◆ **Task instructions**:
Locate each line with the string "been" in the listing below and copy it.

◆ **Supplied information**:
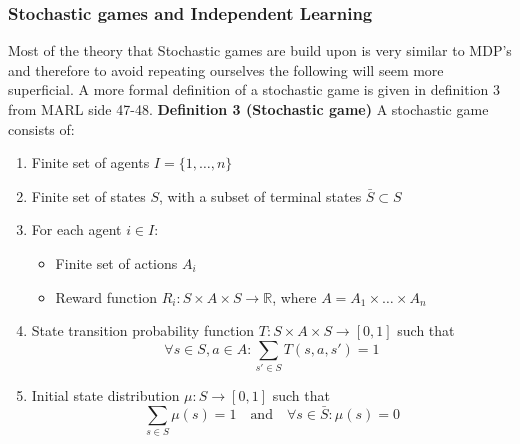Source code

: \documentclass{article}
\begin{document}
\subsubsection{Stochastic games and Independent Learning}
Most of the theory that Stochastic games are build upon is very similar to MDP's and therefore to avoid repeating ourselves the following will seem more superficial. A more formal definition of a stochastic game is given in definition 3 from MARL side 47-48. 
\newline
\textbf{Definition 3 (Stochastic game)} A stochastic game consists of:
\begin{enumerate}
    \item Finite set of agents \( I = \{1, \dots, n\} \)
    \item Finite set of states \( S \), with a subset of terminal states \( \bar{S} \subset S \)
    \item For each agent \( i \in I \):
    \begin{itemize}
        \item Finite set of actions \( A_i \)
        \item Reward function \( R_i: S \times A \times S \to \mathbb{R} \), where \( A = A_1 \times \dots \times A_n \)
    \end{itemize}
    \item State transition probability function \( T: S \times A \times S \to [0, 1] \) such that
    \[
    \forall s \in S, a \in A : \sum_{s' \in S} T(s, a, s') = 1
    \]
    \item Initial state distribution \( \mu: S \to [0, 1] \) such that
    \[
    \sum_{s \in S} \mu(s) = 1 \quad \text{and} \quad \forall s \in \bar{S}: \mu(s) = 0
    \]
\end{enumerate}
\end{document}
--
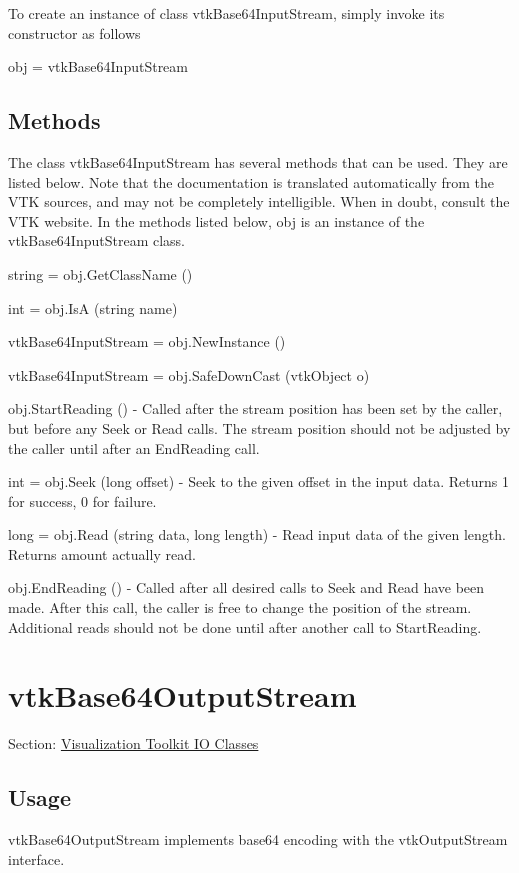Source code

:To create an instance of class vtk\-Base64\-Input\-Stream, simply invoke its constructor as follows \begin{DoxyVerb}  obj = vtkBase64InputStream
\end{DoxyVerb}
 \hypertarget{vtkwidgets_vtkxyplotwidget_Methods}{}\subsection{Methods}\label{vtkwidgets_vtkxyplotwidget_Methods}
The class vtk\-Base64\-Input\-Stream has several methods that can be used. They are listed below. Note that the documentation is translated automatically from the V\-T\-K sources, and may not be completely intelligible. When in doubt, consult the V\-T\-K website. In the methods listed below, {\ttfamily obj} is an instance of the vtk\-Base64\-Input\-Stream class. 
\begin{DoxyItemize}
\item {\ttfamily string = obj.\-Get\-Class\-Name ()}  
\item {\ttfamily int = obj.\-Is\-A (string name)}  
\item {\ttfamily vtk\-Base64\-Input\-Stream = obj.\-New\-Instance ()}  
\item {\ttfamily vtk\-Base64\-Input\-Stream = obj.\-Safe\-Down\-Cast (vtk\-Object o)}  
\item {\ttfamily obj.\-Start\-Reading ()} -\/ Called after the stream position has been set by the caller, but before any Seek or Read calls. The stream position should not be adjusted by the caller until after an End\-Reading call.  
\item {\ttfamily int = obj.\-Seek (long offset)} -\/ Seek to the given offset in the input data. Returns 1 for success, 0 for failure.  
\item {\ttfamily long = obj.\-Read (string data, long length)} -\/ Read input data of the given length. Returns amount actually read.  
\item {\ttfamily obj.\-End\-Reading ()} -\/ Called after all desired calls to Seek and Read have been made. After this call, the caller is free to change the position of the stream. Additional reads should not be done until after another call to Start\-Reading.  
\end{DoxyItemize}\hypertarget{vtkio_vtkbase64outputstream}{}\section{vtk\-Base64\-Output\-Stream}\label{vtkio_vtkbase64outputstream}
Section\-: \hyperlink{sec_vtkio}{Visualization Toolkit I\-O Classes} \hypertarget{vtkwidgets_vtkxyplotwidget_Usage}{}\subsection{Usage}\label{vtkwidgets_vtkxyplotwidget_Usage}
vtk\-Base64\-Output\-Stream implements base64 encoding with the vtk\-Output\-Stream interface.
--
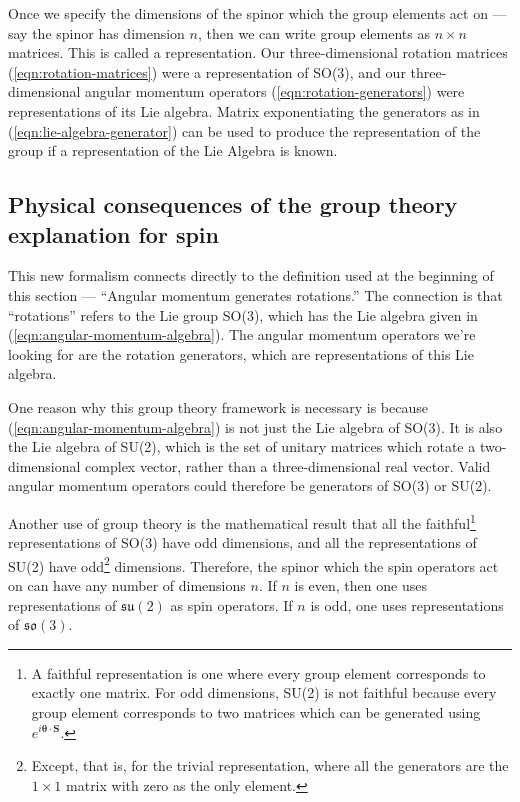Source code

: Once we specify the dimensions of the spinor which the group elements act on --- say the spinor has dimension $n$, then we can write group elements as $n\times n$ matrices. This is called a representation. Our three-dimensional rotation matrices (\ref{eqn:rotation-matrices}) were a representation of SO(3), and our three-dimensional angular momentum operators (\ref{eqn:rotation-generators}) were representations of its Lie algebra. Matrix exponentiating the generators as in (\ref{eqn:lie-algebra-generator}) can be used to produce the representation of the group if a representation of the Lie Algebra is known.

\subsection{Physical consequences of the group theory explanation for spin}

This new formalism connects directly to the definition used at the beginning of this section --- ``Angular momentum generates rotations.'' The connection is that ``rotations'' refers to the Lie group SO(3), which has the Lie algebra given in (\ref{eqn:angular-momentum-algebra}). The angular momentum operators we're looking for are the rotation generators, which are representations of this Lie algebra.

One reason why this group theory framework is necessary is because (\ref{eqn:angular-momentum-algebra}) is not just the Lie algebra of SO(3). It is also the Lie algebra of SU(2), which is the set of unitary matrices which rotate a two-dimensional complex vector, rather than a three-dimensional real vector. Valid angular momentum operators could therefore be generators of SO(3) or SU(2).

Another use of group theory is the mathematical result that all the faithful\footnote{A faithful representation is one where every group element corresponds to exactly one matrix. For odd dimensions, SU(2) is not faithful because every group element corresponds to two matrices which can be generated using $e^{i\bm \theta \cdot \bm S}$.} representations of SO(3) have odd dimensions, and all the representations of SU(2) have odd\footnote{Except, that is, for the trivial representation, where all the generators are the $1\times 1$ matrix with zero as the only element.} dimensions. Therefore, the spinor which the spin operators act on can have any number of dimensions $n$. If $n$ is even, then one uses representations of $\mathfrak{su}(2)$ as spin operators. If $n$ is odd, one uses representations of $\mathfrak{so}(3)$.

◆ **Task response**:
\item {\ttfamily obj.\-Start\-Reading ()} -\/ Called after the stream position has been set by the caller, but before any Seek or Read calls. The stream position should not be adjusted by the caller until after an End\-Reading call.  
\item {\ttfamily obj.\-End\-Reading ()} -\/ Called after all desired calls to Seek and Read have been made. After this call, the caller is free to change the position of the stream. Additional reads should not be done until after another call to Start\-Reading.  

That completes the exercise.